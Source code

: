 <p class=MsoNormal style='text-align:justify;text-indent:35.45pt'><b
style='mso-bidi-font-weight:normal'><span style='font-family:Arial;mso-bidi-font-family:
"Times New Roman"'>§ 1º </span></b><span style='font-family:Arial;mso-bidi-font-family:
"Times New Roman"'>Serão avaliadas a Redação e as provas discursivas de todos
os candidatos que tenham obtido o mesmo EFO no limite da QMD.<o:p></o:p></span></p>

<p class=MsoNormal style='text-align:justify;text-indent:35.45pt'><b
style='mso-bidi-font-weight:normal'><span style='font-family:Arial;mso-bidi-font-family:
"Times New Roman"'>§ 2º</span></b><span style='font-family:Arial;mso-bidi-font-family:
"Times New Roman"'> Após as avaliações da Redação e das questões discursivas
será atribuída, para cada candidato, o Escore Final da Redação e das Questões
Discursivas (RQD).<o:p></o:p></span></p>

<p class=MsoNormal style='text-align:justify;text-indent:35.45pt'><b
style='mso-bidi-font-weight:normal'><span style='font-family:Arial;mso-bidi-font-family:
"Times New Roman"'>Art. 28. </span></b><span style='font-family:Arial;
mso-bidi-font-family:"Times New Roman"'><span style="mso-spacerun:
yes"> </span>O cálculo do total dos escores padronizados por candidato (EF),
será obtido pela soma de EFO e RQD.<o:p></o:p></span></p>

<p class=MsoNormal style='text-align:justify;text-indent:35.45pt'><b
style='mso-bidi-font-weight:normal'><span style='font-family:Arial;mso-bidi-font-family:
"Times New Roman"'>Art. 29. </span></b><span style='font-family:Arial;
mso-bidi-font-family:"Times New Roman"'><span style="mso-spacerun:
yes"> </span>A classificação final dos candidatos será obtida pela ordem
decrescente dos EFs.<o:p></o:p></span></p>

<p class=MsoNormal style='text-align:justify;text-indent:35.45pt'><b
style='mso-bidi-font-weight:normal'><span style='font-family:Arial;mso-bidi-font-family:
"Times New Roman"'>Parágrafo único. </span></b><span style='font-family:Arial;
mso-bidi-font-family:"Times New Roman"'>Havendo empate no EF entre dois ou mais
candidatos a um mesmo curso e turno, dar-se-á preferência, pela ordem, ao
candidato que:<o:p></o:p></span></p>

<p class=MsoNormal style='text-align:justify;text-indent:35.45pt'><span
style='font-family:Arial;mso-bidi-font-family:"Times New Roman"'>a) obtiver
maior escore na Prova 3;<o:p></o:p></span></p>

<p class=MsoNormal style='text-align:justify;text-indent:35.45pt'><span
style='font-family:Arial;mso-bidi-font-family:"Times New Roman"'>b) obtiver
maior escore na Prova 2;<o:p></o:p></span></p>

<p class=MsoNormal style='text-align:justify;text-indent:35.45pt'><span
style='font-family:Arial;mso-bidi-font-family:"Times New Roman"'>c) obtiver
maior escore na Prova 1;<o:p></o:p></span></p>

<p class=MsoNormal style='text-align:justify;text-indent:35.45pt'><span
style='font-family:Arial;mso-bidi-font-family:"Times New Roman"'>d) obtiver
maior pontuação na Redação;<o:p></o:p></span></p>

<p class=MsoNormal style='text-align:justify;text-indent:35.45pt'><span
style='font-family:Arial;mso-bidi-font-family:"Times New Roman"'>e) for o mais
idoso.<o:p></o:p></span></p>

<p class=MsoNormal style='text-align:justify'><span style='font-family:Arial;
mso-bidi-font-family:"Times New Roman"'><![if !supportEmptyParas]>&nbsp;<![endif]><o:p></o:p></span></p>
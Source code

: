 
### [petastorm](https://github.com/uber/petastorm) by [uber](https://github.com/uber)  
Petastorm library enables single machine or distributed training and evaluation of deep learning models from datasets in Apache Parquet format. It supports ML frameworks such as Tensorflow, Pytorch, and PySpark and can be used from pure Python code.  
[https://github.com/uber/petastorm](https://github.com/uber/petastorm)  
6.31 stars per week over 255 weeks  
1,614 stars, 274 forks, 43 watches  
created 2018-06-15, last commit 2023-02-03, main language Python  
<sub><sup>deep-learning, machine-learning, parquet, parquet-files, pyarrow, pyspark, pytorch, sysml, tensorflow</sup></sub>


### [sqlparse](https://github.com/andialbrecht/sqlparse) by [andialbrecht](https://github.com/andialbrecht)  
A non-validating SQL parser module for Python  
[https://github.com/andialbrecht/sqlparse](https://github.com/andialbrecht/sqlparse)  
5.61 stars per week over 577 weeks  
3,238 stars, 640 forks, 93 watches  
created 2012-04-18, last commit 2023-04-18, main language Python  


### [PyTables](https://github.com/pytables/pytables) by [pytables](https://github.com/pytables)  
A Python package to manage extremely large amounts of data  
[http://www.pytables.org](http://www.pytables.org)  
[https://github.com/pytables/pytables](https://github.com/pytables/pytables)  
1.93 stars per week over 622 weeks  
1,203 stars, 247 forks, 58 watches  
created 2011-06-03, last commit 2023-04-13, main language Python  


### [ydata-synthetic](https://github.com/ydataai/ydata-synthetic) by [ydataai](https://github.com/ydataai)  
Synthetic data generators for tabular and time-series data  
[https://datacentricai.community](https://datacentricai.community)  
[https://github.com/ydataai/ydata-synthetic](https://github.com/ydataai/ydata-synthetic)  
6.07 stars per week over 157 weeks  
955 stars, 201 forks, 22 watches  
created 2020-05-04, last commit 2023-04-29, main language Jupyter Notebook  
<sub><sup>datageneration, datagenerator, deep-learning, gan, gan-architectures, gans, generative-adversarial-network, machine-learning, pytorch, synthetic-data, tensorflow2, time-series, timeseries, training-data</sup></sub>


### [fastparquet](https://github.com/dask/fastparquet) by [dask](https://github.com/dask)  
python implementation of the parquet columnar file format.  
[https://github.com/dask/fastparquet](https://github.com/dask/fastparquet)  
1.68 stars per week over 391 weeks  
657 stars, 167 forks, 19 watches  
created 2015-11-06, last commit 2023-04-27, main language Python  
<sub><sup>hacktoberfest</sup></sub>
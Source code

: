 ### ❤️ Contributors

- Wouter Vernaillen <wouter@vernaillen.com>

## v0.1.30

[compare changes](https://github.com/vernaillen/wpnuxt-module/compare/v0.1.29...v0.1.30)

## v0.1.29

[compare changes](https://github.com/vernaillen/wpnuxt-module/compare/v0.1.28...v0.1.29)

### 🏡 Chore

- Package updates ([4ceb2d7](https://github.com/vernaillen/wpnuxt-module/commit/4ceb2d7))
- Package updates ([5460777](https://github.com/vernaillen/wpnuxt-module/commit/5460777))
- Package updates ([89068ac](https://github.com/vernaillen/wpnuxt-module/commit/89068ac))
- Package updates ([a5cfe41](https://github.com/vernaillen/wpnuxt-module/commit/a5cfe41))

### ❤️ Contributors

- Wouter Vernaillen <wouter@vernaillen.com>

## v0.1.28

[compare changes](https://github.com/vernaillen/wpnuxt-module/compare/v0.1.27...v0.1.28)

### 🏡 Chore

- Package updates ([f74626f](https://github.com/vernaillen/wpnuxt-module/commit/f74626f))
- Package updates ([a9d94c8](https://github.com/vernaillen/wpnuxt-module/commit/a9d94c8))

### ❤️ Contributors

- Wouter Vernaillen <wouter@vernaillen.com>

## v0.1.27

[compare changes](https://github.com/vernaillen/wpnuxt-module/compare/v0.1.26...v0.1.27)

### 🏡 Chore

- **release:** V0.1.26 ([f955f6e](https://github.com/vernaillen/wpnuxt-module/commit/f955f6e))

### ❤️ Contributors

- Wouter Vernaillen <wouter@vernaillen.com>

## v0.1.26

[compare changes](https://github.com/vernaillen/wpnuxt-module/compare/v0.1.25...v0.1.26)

◆ What to work on ◆
Please retype each entry above exactly as it is written.

◆ Solution to the problem ◆
Source code

: <p class=MsoNormal style='text-align:justify;text-indent:35.45pt'><b
style='mso-bidi-font-weight:normal'><span style='font-family:Arial;mso-bidi-font-family:
"Times New Roman"'>§ 1º </span></b><span style='font-family:Arial;mso-bidi-font-family:
"Times New Roman"'>Serão avaliadas a Redação e as provas discursivas de todos
os candidatos que tenham obtido o mesmo EFO no limite da QMD.<o:p></o:p></span></p>

<p class=MsoNormal style='text-align:justify;text-indent:35.45pt'><b
style='mso-bidi-font-weight:normal'><span style='font-family:Arial;mso-bidi-font-family:
"Times New Roman"'>§ 2º</span></b><span style='font-family:Arial;mso-bidi-font-family:
"Times New Roman"'> Após as avaliações da Redação e das questões discursivas
será atribuída, para cada candidato, o Escore Final da Redação e das Questões
Discursivas (RQD).<o:p></o:p></span></p>

<p class=MsoNormal style='text-align:justify;text-indent:35.45pt'><b
style='mso-bidi-font-weight:normal'><span style='font-family:Arial;mso-bidi-font-family:
"Times New Roman"'>Art. 28. </span></b><span style='font-family:Arial;
mso-bidi-font-family:"Times New Roman"'><span style="mso-spacerun:
yes"> </span>O cálculo do total dos escores padronizados por candidato (EF),
será obtido pela soma de EFO e RQD.<o:p></o:p></span></p>

<p class=MsoNormal style='text-align:justify;text-indent:35.45pt'><b
style='mso-bidi-font-weight:normal'><span style='font-family:Arial;mso-bidi-font-family:
"Times New Roman"'>Art. 29. </span></b><span style='font-family:Arial;
mso-bidi-font-family:"Times New Roman"'><span style="mso-spacerun:
yes"> </span>A classificação final dos candidatos será obtida pela ordem
decrescente dos EFs.<o:p></o:p></span></p>

<p class=MsoNormal style='text-align:justify;text-indent:35.45pt'><b
style='mso-bidi-font-weight:normal'><span style='font-family:Arial;mso-bidi-font-family:
"Times New Roman"'>Parágrafo único. </span></b><span style='font-family:Arial;
mso-bidi-font-family:"Times New Roman"'>Havendo empate no EF entre dois ou mais
candidatos a um mesmo curso e turno, dar-se-á preferência, pela ordem, ao
candidato que:<o:p></o:p></span></p>

<p class=MsoNormal style='text-align:justify;text-indent:35.45pt'><span
style='font-family:Arial;mso-bidi-font-family:"Times New Roman"'>a) obtiver
maior escore na Prova 3;<o:p></o:p></span></p>

<p class=MsoNormal style='text-align:justify;text-indent:35.45pt'><span
style='font-family:Arial;mso-bidi-font-family:"Times New Roman"'>b) obtiver
maior escore na Prova 2;<o:p></o:p></span></p>

<p class=MsoNormal style='text-align:justify;text-indent:35.45pt'><span
style='font-family:Arial;mso-bidi-font-family:"Times New Roman"'>c) obtiver
maior escore na Prova 1;<o:p></o:p></span></p>

<p class=MsoNormal style='text-align:justify;text-indent:35.45pt'><span
style='font-family:Arial;mso-bidi-font-family:"Times New Roman"'>d) obtiver
maior pontuação na Redação;<o:p></o:p></span></p>

<p class=MsoNormal style='text-align:justify;text-indent:35.45pt'><span
style='font-family:Arial;mso-bidi-font-family:"Times New Roman"'>e) for o mais
idoso.<o:p></o:p></span></p>

<p class=MsoNormal style='text-align:justify'><span style='font-family:Arial;
mso-bidi-font-family:"Times New Roman"'><![if !supportEmptyParas]>&nbsp;<![endif]><o:p></o:p></span></p>
Source code

: 
### [petastorm](https://github.com/uber/petastorm) by [uber](https://github.com/uber)  
Petastorm library enables single machine or distributed training and evaluation of deep learning models from datasets in Apache Parquet format. It supports ML frameworks such as Tensorflow, Pytorch, and PySpark and can be used from pure Python code.  
[https://github.com/uber/petastorm](https://github.com/uber/petastorm)  
6.31 stars per week over 255 weeks  
1,614 stars, 274 forks, 43 watches  
created 2018-06-15, last commit 2023-02-03, main language Python  
<sub><sup>deep-learning, machine-learning, parquet, parquet-files, pyarrow, pyspark, pytorch, sysml, tensorflow</sup></sub>


### [sqlparse](https://github.com/andialbrecht/sqlparse) by [andialbrecht](https://github.com/andialbrecht)  
A non-validating SQL parser module for Python  
[https://github.com/andialbrecht/sqlparse](https://github.com/andialbrecht/sqlparse)  
5.61 stars per week over 577 weeks  
3,238 stars, 640 forks, 93 watches  
created 2012-04-18, last commit 2023-04-18, main language Python  


### [PyTables](https://github.com/pytables/pytables) by [pytables](https://github.com/pytables)  
A Python package to manage extremely large amounts of data  
[http://www.pytables.org](http://www.pytables.org)  
[https://github.com/pytables/pytables](https://github.com/pytables/pytables)  
1.93 stars per week over 622 weeks  
1,203 stars, 247 forks, 58 watches  
created 2011-06-03, last commit 2023-04-13, main language Python  


### [ydata-synthetic](https://github.com/ydataai/ydata-synthetic) by [ydataai](https://github.com/ydataai)  
Synthetic data generators for tabular and time-series data  
[https://datacentricai.community](https://datacentricai.community)  
[https://github.com/ydataai/ydata-synthetic](https://github.com/ydataai/ydata-synthetic)  
6.07 stars per week over 157 weeks  
955 stars, 201 forks, 22 watches  
created 2020-05-04, last commit 2023-04-29, main language Jupyter Notebook  
<sub><sup>datageneration, datagenerator, deep-learning, gan, gan-architectures, gans, generative-adversarial-network, machine-learning, pytorch, synthetic-data, tensorflow2, time-series, timeseries, training-data</sup></sub>


### [fastparquet](https://github.com/dask/fastparquet) by [dask](https://github.com/dask)  
python implementation of the parquet columnar file format.  
[https://github.com/dask/fastparquet](https://github.com/dask/fastparquet)  
1.68 stars per week over 391 weeks  
657 stars, 167 forks, 19 watches  
created 2015-11-06, last commit 2023-04-27, main language Python  
<sub><sup>hacktoberfest</sup></sub>
Source code

: ### ❤️ Contributors

- Wouter Vernaillen <wouter@vernaillen.com>

## v0.1.30

[compare changes](https://github.com/vernaillen/wpnuxt-module/compare/v0.1.29...v0.1.30)

## v0.1.29

[compare changes](https://github.com/vernaillen/wpnuxt-module/compare/v0.1.28...v0.1.29)

### 🏡 Chore

- Package updates ([4ceb2d7](https://github.com/vernaillen/wpnuxt-module/commit/4ceb2d7))
- Package updates ([5460777](https://github.com/vernaillen/wpnuxt-module/commit/5460777))
- Package updates ([89068ac](https://github.com/vernaillen/wpnuxt-module/commit/89068ac))
- Package updates ([a5cfe41](https://github.com/vernaillen/wpnuxt-module/commit/a5cfe41))

### ❤️ Contributors

- Wouter Vernaillen <wouter@vernaillen.com>

## v0.1.28

[compare changes](https://github.com/vernaillen/wpnuxt-module/compare/v0.1.27...v0.1.28)

### 🏡 Chore

- Package updates ([f74626f](https://github.com/vernaillen/wpnuxt-module/commit/f74626f))
- Package updates ([a9d94c8](https://github.com/vernaillen/wpnuxt-module/commit/a9d94c8))

### ❤️ Contributors

- Wouter Vernaillen <wouter@vernaillen.com>

## v0.1.27

[compare changes](https://github.com/vernaillen/wpnuxt-module/compare/v0.1.26...v0.1.27)

### 🏡 Chore

- **release:** V0.1.26 ([f955f6e](https://github.com/vernaillen/wpnuxt-module/commit/f955f6e))

### ❤️ Contributors

- Wouter Vernaillen <wouter@vernaillen.com>

## v0.1.26

[compare changes](https://github.com/vernaillen/wpnuxt-module/compare/v0.1.25...v0.1.26)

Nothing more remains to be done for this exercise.